Online defamation has been a criminal offence in the Philippines since 2012. The populist regime of President Rodrigo Duterte has laid charges against several journalists under the law, with Ressa’s case earning the highest profile internationally. If convicted Monday, she could face up to seven years in prison. On the eve of the verdict, she warned of the corrosive effect Facebook has had on Filipino politics, saying it has “abdicated responsibility for facts” and threaten to topple democracies around the world.
Online defamation has been a criminal offence in the Philippines since 2012. The populist regime of President Rodrigo Duterte has laid charges against several journalists under the law, with Ressa’s case earning the highest profile internationally.
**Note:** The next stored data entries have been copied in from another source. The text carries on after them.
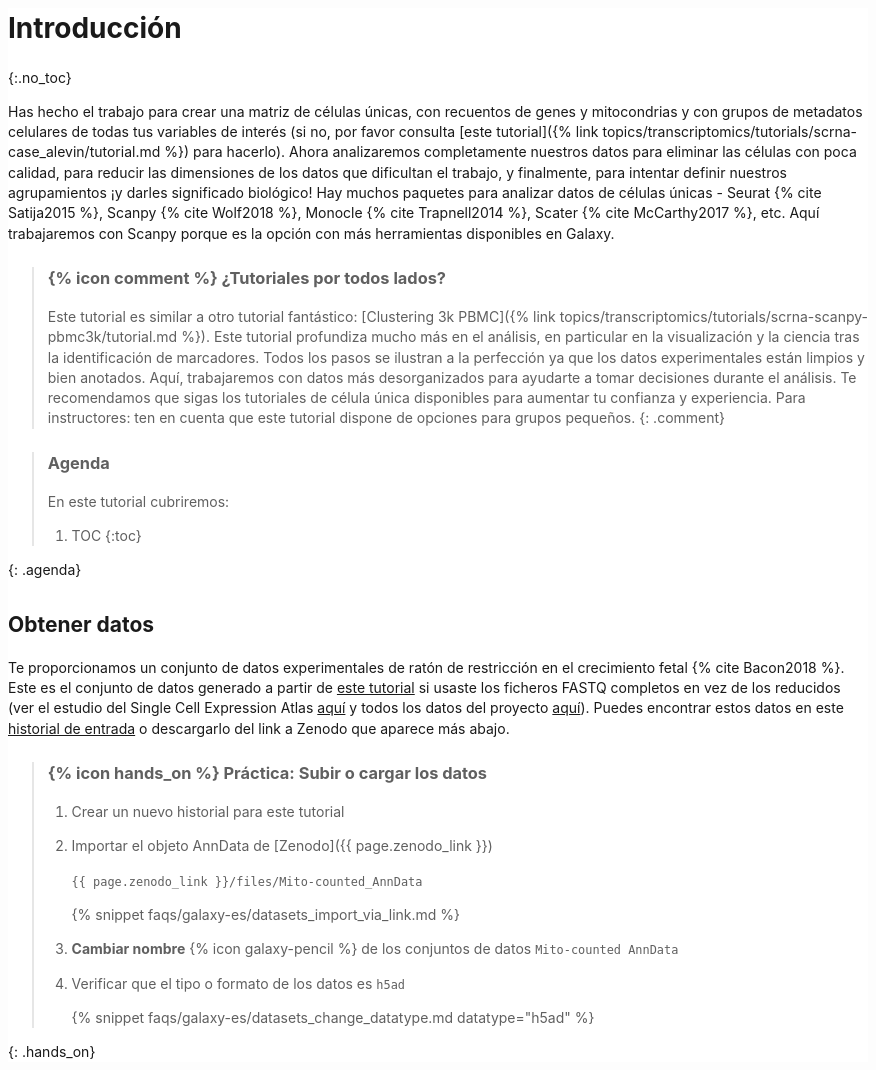

# Introducción
{:.no_toc}

Has hecho el trabajo para crear una matriz de células únicas, con recuentos de genes y mitocondrias y con grupos de metadatos celulares de todas tus variables de interés (si no, por favor consulta [este tutorial]({% link topics/transcriptomics/tutorials/scrna-case_alevin/tutorial.md %}) para hacerlo). Ahora analizaremos completamente nuestros datos para eliminar las células con poca calidad, para reducir las dimensiones de los datos que dificultan el trabajo, y finalmente, para intentar definir nuestros agrupamientos ¡y darles significado biológico! Hay muchos paquetes para analizar datos de células únicas - Seurat {% cite Satija2015 %}, Scanpy {% cite Wolf2018 %}, Monocle {% cite Trapnell2014 %}, Scater {% cite McCarthy2017 %}, etc. Aquí trabajaremos con Scanpy porque es la opción con más herramientas disponibles en Galaxy.

> ### {% icon comment %} ¿Tutoriales por todos lados?
> Este tutorial es similar a otro tutorial fantástico: [Clustering 3k PBMC]({% link topics/transcriptomics/tutorials/scrna-scanpy-pbmc3k/tutorial.md %}). Este tutorial profundiza mucho más en el análisis, en particular en la visualización y la ciencia tras la identificación de marcadores. Todos los pasos se ilustran a la perfección ya que los datos experimentales están limpios y bien anotados. Aquí, trabajaremos con datos más desorganizados para ayudarte a tomar decisiones durante el análisis. Te recomendamos que sigas los tutoriales de célula única disponibles para aumentar tu confianza y experiencia. Para instructores: ten en cuenta que este tutorial dispone de opciones para grupos pequeños.
{: .comment}

> ### Agenda
>
> En este tutorial cubriremos:
>
> 1. TOC
> {:toc}
>
{: .agenda}

## Obtener datos

Te proporcionamos un conjunto de datos experimentales de ratón de restricción en el crecimiento fetal {% cite Bacon2018 %}. Este es el conjunto de datos generado a partir de [este tutorial](https://training.galaxyproject.org/training-material/topics/transcriptomics/tutorials/scrna-case_alevin/tutorial.html) si usaste los ficheros FASTQ completos en vez de los reducidos (ver el estudio del Single Cell Expression Atlas [aquí](https://www.ebi.ac.uk/gxa/sc/experiments/E-MTAB-6945/results/tsne) y todos los datos del proyecto [aquí](https://www.ebi.ac.uk/arrayexpress/experiments/E-MTAB-6945/)). Puedes encontrar estos datos en este [historial de entrada](https://humancellatlas.usegalaxy.eu/u/wendi.bacon.training/h/filter-plot-and-explore-single-cell-rna-seq-data---input) o descargarlo del link a Zenodo que aparece más abajo.

> ### {% icon hands_on %} Práctica: Subir o cargar los datos
>
> 1. Crear un nuevo historial para este tutorial
> 2. Importar el objeto AnnData de [Zenodo]({{ page.zenodo_link }})
>
>    ```
>    {{ page.zenodo_link }}/files/Mito-counted_AnnData
>    ```
>
>    {% snippet faqs/galaxy-es/datasets_import_via_link.md %}
>
> 3. **Cambiar nombre** {% icon galaxy-pencil %} de los conjuntos de datos `Mito-counted AnnData`
> 4. Verificar que el tipo o formato de los datos es `h5ad`
>
>    {% snippet faqs/galaxy-es/datasets_change_datatype.md datatype="h5ad" %}
>
{: .hands_on}
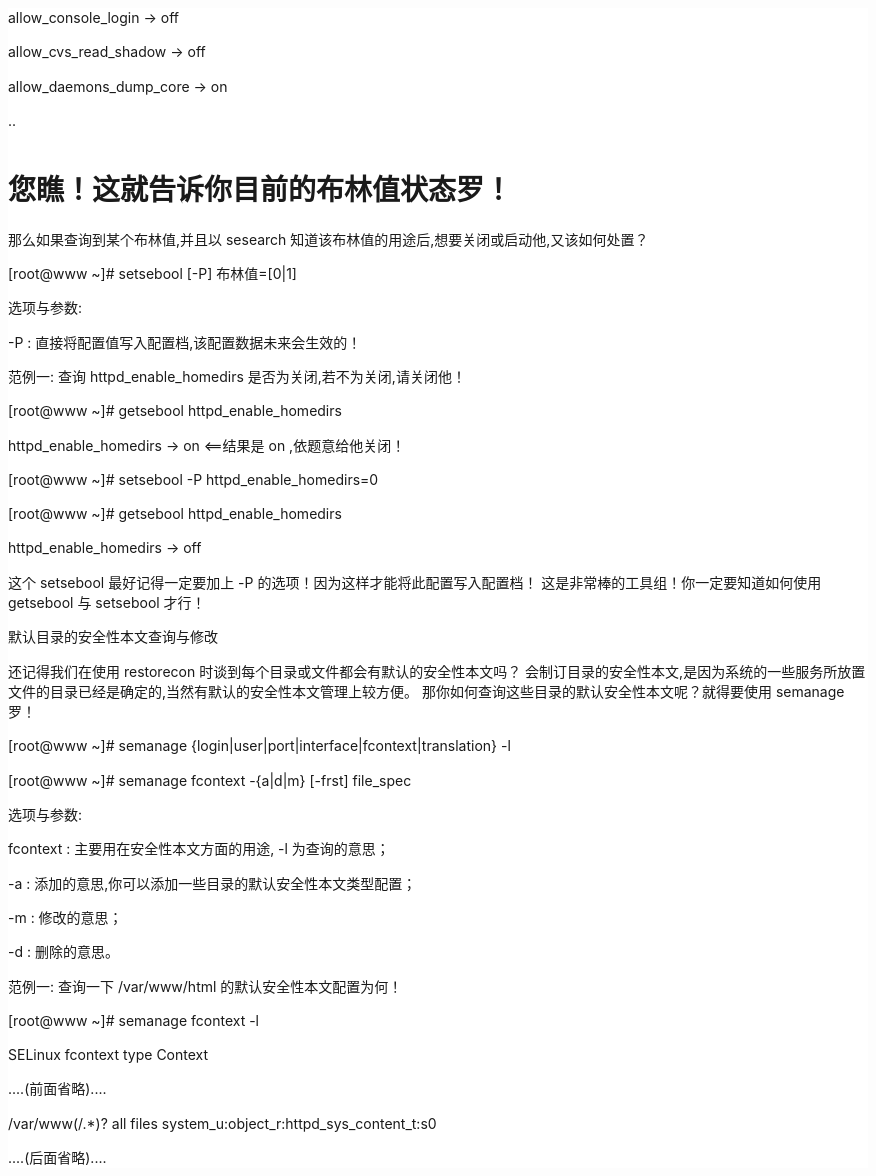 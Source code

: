 allow_console_login -> off
  
allow_cvs_read_shadow -> off
  
allow_daemons_dump_core -> on
  
..

# 您瞧！这就告诉你目前的布林值状态罗！

那么如果查询到某个布林值,并且以 sesearch 知道该布林值的用途后,想要关闭或启动他,又该如何处置？

[root@www ~]# setsebool [-P] 布林值=[0|1]
  
选项与参数: 
  
-P : 直接将配置值写入配置档,该配置数据未来会生效的！

范例一: 查询 httpd_enable_homedirs 是否为关闭,若不为关闭,请关闭他！
  
[root@www ~]# getsebool httpd_enable_homedirs
  
httpd_enable_homedirs -> on <==结果是 on ,依题意给他关闭！

[root@www ~]# setsebool -P httpd_enable_homedirs=0
  
[root@www ~]# getsebool httpd_enable_homedirs
  
httpd_enable_homedirs -> off
  
这个 setsebool 最好记得一定要加上 -P 的选项！因为这样才能将此配置写入配置档！ 这是非常棒的工具组！你一定要知道如何使用 getsebool 与 setsebool 才行！

默认目录的安全性本文查询与修改
  
还记得我们在使用 restorecon 时谈到每个目录或文件都会有默认的安全性本文吗？ 会制订目录的安全性本文,是因为系统的一些服务所放置文件的目录已经是确定的,当然有默认的安全性本文管理上较方便。 那你如何查询这些目录的默认安全性本文呢？就得要使用 semanage 罗！

[root@www ~]# semanage {login|user|port|interface|fcontext|translation} -l
  
[root@www ~]# semanage fcontext -{a|d|m} [-frst] file_spec
  
选项与参数: 
  
fcontext : 主要用在安全性本文方面的用途, -l 为查询的意思；
  
-a : 添加的意思,你可以添加一些目录的默认安全性本文类型配置；
  
-m : 修改的意思；
  
-d : 删除的意思。

范例一: 查询一下 /var/www/html 的默认安全性本文配置为何！
  
[root@www ~]# semanage fcontext -l
  
SELinux fcontext type Context
  
....(前面省略)....
  
/var/www(/.*)? all files system_u:object_r:httpd_sys_content_t:s0
  
....(后面省略)....
   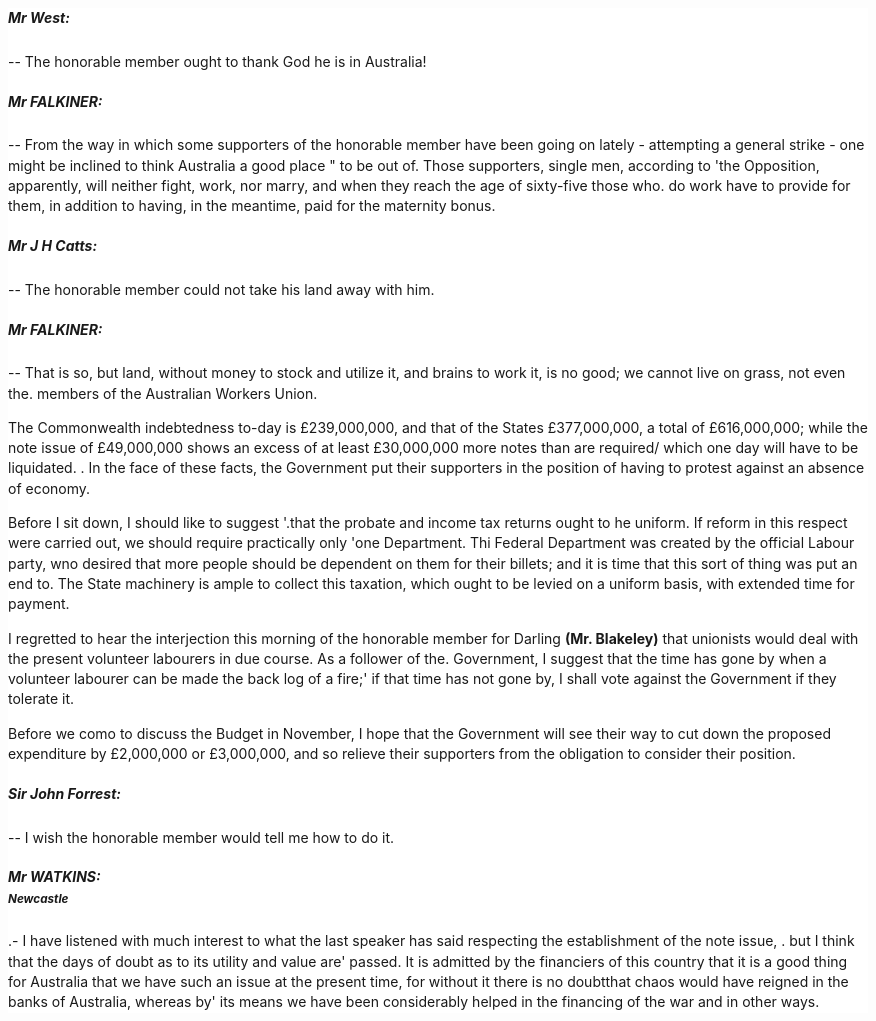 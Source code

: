 ##### Mr West:

-- The honorable member ought to thank God he is in Australia! 

##### Mr FALKINER:

-- From the way in which some supporters of the honorable member have been going on lately - attempting a general strike - one might be inclined to think Australia a good place " to be out of. Those supporters, single men, according to 'the Opposition, apparently, will neither fight, work, nor marry, and when they reach the age of sixty-five those who. do work have to provide for them, in addition to having, in the meantime, paid for the maternity bonus. 

##### Mr J H Catts:

-- The honorable member could not take his land away with him. 

##### Mr FALKINER:

-- That is so, but land, without money to stock and utilize it, and brains to work it, is no good; we cannot live on grass, not even the. members of the Australian Workers Union. 

The Commonwealth indebtedness to-day is £239,000,000, and that of the States £377,000,000, a total of £616,000,000; while the note issue of £49,000,000 shows an excess of at least £30,000,000 more notes than are required/ which one day will have to be liquidated. . In the face of these facts, the Government put their supporters in the position of having to protest against an absence of economy. 

Before I sit down, I should like to suggest '.that the probate and income tax returns ought to he uniform. If reform in this respect were carried out, we should require practically only 'one Department. Thi Federal Department was created by  the official Labour party, wno desired that more people should be dependent on them for their billets; and it is time that this sort of thing was put an end to. The State machinery is ample to collect this taxation, which ought to be levied on a uniform basis, with extended time for payment. 

I regretted to hear the interjection this morning of the honorable member for Darling  **(Mr. Blakeley)**  that unionists would deal with the present volunteer labourers in due course. As a follower of the. Government, I suggest that the time has gone by when a volunteer labourer can be made the back log of a fire;' if that time has not gone by, I shall vote against the Government if they tolerate it. 

Before we como to discuss the Budget in November, I hope that the Government will see their way to cut down the proposed expenditure by £2,000,000 or £3,000,000, and so relieve their supporters from the obligation to consider their position. 

##### Sir John Forrest:

-- I wish the honorable member would tell me how to do it. 

##### Mr WATKINS:<br><small class="text-muted">Newcastle</small>

.- I have listened with much interest to what the last speaker has said respecting the establishment of the note issue, . but I  think that the days of doubt as to its utility and value are' passed. It is admitted by the financiers of this country that it is a good thing for Australia that we have such an issue at the present time, for without it there is no doubtthat chaos would have reigned in the banks of Australia, whereas by' its means we have been considerably helped in the financing of the war and in other ways.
The National Union of Journalists of the Philippines has called the charges against Ressa a “shameless act of persecution by a bully government,” while the U.S. Senate has condemned the “unjustified judicial proceedings” against her and urged the Filipino authorities to drop all charges.
Ressa’s case, according to her lawyer Amal Clooney, “will be a signal of what lies ahead.” In an op-ed for The Washington Post Friday, Clooney wrote, “If Maria is convicted and locked up for doing her work, the message to other journalists and independent voices is clear: Keep quiet, or you’ll be next.”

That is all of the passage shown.